WHAT TO PRODUCE
Below are records; count the lines in them that hold "https" and give only the count.

[Source texts of formatted documents]

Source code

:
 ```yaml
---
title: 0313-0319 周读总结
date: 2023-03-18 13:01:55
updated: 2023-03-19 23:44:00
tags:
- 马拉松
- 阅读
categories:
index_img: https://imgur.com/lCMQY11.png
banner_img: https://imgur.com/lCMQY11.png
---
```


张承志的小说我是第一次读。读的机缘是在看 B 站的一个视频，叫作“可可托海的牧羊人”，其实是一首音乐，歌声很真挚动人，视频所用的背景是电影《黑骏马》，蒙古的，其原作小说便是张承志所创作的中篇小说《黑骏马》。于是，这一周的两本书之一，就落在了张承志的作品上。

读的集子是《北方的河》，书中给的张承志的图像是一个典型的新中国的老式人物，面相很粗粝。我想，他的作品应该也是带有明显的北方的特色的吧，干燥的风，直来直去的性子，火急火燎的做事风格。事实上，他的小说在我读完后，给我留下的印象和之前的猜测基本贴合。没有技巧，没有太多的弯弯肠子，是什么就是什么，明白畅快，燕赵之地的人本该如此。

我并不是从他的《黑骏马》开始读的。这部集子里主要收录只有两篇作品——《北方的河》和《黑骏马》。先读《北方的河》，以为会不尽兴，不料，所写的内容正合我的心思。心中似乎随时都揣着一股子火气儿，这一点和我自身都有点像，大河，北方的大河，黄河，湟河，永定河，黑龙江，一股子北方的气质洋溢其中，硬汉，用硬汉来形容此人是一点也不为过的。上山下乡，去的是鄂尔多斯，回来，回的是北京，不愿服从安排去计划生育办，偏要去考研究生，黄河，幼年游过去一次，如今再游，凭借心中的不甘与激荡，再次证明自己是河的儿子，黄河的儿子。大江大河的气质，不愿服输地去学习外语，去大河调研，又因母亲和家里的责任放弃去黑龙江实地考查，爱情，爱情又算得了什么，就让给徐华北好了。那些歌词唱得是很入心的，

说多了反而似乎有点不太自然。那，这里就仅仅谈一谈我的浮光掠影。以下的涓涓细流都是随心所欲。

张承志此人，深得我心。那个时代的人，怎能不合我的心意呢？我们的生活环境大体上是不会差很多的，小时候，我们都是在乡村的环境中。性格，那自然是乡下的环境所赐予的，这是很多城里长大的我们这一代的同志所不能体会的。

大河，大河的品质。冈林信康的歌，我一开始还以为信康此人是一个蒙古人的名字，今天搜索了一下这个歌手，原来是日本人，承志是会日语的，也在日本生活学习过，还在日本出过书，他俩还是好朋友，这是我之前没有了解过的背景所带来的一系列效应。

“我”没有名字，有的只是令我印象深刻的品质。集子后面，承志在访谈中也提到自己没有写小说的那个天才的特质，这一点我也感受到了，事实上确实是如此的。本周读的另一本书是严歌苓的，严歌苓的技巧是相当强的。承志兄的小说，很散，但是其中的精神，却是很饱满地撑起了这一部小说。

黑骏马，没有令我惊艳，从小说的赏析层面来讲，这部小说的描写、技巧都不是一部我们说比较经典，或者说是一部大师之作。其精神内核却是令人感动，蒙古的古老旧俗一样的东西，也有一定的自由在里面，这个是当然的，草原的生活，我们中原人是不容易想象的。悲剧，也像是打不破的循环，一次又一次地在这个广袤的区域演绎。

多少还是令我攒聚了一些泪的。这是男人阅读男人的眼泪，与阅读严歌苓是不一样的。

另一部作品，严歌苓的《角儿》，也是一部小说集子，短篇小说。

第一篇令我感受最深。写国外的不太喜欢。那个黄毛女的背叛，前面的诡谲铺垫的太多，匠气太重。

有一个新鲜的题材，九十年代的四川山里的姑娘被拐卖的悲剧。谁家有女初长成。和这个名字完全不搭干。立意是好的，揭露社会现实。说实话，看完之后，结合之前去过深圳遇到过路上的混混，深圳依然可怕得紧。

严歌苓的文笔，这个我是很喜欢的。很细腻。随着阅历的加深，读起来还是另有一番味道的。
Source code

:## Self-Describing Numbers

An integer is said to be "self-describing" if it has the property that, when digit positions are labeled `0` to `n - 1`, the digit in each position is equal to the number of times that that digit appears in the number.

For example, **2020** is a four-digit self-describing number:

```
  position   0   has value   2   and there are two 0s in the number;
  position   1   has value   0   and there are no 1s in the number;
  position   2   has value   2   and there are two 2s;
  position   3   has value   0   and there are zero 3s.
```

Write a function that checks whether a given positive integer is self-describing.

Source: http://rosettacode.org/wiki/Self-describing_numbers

OUTPUT FOR THIS EXERCISE
2